=== Section Start ===
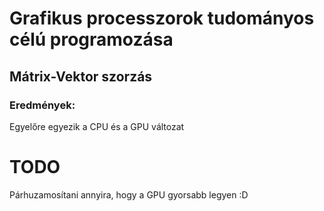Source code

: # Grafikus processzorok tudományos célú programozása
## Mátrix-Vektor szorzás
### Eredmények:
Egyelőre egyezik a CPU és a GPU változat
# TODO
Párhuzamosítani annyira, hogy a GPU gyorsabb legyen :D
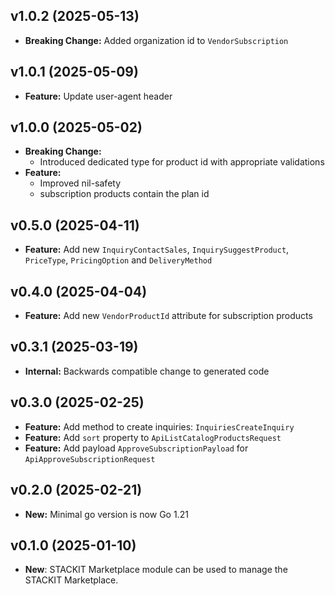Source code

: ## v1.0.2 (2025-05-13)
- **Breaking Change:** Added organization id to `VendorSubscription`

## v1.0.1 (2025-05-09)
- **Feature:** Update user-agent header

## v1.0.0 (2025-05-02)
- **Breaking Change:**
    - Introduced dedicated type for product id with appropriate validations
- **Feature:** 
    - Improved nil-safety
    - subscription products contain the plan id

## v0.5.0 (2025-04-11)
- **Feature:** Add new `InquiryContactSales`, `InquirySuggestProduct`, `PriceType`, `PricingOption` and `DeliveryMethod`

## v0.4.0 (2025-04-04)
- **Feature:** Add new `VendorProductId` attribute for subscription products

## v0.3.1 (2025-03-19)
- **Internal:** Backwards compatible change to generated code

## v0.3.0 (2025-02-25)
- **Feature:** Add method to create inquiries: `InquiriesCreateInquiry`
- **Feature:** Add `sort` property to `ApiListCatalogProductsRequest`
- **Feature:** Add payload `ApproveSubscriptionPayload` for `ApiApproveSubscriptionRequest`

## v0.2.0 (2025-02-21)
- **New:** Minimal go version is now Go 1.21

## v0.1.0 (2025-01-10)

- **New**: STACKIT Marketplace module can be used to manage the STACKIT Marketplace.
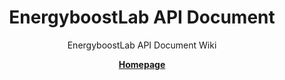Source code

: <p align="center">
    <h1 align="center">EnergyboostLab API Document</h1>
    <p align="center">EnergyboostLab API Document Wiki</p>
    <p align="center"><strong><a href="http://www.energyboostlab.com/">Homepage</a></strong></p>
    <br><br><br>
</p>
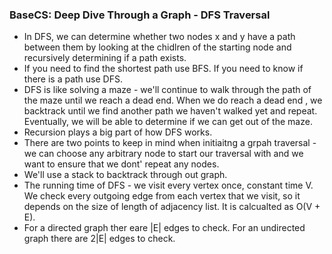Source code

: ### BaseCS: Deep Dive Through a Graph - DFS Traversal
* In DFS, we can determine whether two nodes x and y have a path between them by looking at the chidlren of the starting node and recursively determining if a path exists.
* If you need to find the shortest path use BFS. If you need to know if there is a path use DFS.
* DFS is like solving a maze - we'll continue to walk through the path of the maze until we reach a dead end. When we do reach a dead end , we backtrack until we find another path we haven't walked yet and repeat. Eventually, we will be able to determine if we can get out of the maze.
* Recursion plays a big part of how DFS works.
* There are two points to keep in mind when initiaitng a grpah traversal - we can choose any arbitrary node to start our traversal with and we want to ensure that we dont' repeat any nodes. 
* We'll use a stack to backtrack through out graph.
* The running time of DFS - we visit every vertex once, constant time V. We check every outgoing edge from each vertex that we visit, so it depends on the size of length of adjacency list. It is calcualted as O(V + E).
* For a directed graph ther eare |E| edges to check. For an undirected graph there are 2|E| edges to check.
=== Section End ===
=== Section Start ===
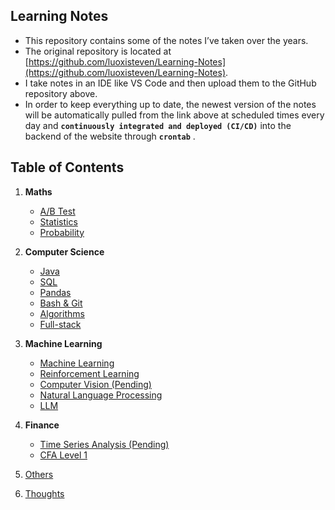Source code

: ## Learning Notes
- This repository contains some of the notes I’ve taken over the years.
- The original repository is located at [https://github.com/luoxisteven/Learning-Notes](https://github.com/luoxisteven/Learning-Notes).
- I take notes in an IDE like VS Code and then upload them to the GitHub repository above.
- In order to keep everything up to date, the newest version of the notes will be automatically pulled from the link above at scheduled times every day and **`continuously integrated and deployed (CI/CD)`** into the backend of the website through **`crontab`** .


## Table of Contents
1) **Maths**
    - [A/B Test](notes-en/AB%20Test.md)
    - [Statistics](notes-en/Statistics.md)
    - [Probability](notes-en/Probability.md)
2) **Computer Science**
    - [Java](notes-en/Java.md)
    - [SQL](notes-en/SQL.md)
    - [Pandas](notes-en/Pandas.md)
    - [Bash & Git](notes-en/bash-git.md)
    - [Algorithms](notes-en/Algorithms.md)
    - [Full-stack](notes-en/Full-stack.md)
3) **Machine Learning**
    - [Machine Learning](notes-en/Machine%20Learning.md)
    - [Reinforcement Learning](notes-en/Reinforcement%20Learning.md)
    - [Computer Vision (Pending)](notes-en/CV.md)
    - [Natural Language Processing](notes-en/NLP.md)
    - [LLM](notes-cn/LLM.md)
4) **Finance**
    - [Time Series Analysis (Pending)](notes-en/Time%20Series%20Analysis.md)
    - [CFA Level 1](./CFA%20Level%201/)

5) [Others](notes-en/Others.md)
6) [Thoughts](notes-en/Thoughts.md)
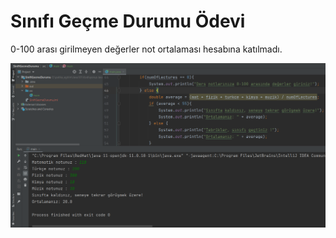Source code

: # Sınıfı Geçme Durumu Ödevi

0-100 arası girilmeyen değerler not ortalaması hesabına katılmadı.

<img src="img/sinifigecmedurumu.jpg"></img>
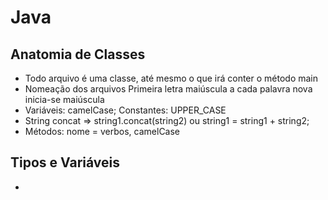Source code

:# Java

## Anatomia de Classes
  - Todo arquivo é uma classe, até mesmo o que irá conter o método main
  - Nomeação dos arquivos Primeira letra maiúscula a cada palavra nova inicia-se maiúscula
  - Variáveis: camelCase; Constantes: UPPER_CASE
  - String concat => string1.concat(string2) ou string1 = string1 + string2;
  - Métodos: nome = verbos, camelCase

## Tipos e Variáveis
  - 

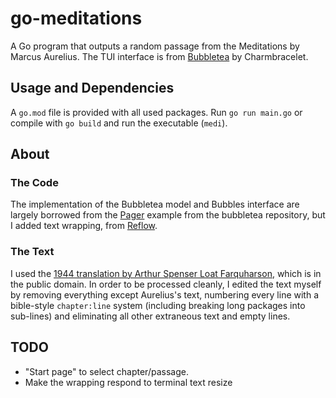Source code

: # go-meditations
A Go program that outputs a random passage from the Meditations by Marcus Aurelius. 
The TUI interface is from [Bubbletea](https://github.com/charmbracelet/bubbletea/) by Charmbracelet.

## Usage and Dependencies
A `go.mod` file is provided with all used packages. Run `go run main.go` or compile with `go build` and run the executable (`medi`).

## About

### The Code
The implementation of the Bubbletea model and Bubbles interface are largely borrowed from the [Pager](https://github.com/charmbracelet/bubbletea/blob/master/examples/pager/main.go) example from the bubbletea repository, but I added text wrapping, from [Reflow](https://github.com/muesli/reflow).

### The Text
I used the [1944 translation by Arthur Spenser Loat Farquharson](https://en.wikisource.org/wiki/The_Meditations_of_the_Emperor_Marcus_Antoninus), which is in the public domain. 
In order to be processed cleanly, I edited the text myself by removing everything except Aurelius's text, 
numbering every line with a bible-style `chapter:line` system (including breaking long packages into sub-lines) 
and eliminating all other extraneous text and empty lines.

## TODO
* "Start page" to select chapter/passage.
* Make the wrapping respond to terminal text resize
=== Section End ===
**Work required**
Scan the listing above and report how many of its lines hold the word "them", giving the number only.

**Result for this task**
2